Start of Data in this exercise
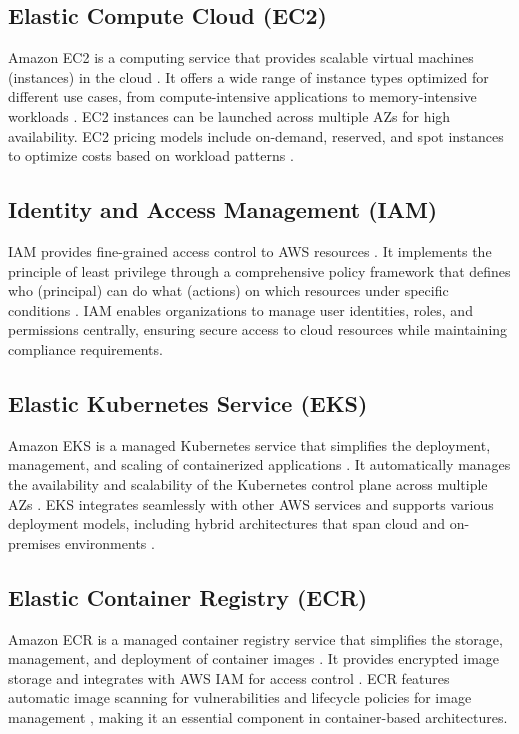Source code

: \subsection{Elastic Compute Cloud (EC2)}
Amazon EC2 is a computing service that provides scalable virtual machines (instances) in the cloud \cite{ec2_definition}. It offers a wide range of instance types optimized for different use cases, from compute-intensive applications to memory-intensive workloads \cite{ec2_instance_types}. EC2 instances can be launched across multiple AZs for high availability. EC2 pricing models include on-demand, reserved, and spot instances to optimize costs based on workload patterns \cite{ec2_pricing}.

\subsection{Identity and Access Management (IAM)}
IAM provides fine-grained access control to AWS resources \cite{iam_definition}. It implements the principle of least privilege through a comprehensive policy framework that defines who (principal) can do what (actions) on which resources under specific conditions \cite{iam_security}. IAM enables organizations to manage user identities, roles, and permissions centrally, ensuring secure access to cloud resources while maintaining compliance requirements.

\subsection{Elastic Kubernetes Service (EKS)}
Amazon EKS is a managed Kubernetes service that simplifies the deployment, management, and scaling of containerized applications \cite{eks_definition}. It automatically manages the availability and scalability of the Kubernetes control plane across multiple AZs \cite{eks_definition}. EKS integrates seamlessly with other AWS services and supports various deployment models, including hybrid architectures that span cloud and on-premises environments \cite{eks_deployment}.

\subsection{Elastic Container Registry (ECR)}
Amazon ECR is a managed container registry service that simplifies the storage, management, and deployment of container images \cite{ecr_definition}. It provides encrypted image storage and integrates with AWS IAM for access control \cite{ecr_iam}. ECR features automatic image scanning for vulnerabilities \cite{ecr_image_scanning} and lifecycle policies for image management \cite{ecr_lifecycle}, making it an essential component in container-based architectures.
End of Data in this exercise
- [The task]: Retype all records exactly as shown above, images excluded.

- [Result for this exercise]:
Source code

: \subsection{Elastic Compute Cloud (EC2)}
Amazon EC2 is a computing service that provides scalable virtual machines (instances) in the cloud \cite{ec2_definition}. It offers a wide range of instance types optimized for different use cases, from compute-intensive applications to memory-intensive workloads \cite{ec2_instance_types}. EC2 instances can be launched across multiple AZs for high availability. EC2 pricing models include on-demand, reserved, and spot instances to optimize costs based on workload patterns \cite{ec2_pricing}.

\subsection{Identity and Access Management (IAM)}
IAM provides fine-grained access control to AWS resources \cite{iam_definition}. It implements the principle of least privilege through a comprehensive policy framework that defines who (principal) can do what (actions) on which resources under specific conditions \cite{iam_security}. IAM enables organizations to manage user identities, roles, and permissions centrally, ensuring secure access to cloud resources while maintaining compliance requirements.

\subsection{Elastic Kubernetes Service (EKS)}
Amazon EKS is a managed Kubernetes service that simplifies the deployment, management, and scaling of containerized applications \cite{eks_definition}. It automatically manages the availability and scalability of the Kubernetes control plane across multiple AZs \cite{eks_definition}. EKS integrates seamlessly with other AWS services and supports various deployment models, including hybrid architectures that span cloud and on-premises environments \cite{eks_deployment}.

\subsection{Elastic Container Registry (ECR)}
Amazon ECR is a managed container registry service that simplifies the storage, management, and deployment of container images \cite{ecr_definition}. It provides encrypted image storage and integrates with AWS IAM for access control \cite{ecr_iam}. ECR features automatic image scanning for vulnerabilities \cite{ecr_image_scanning} and lifecycle policies for image management \cite{ecr_lifecycle}, making it an essential component in container-based architectures.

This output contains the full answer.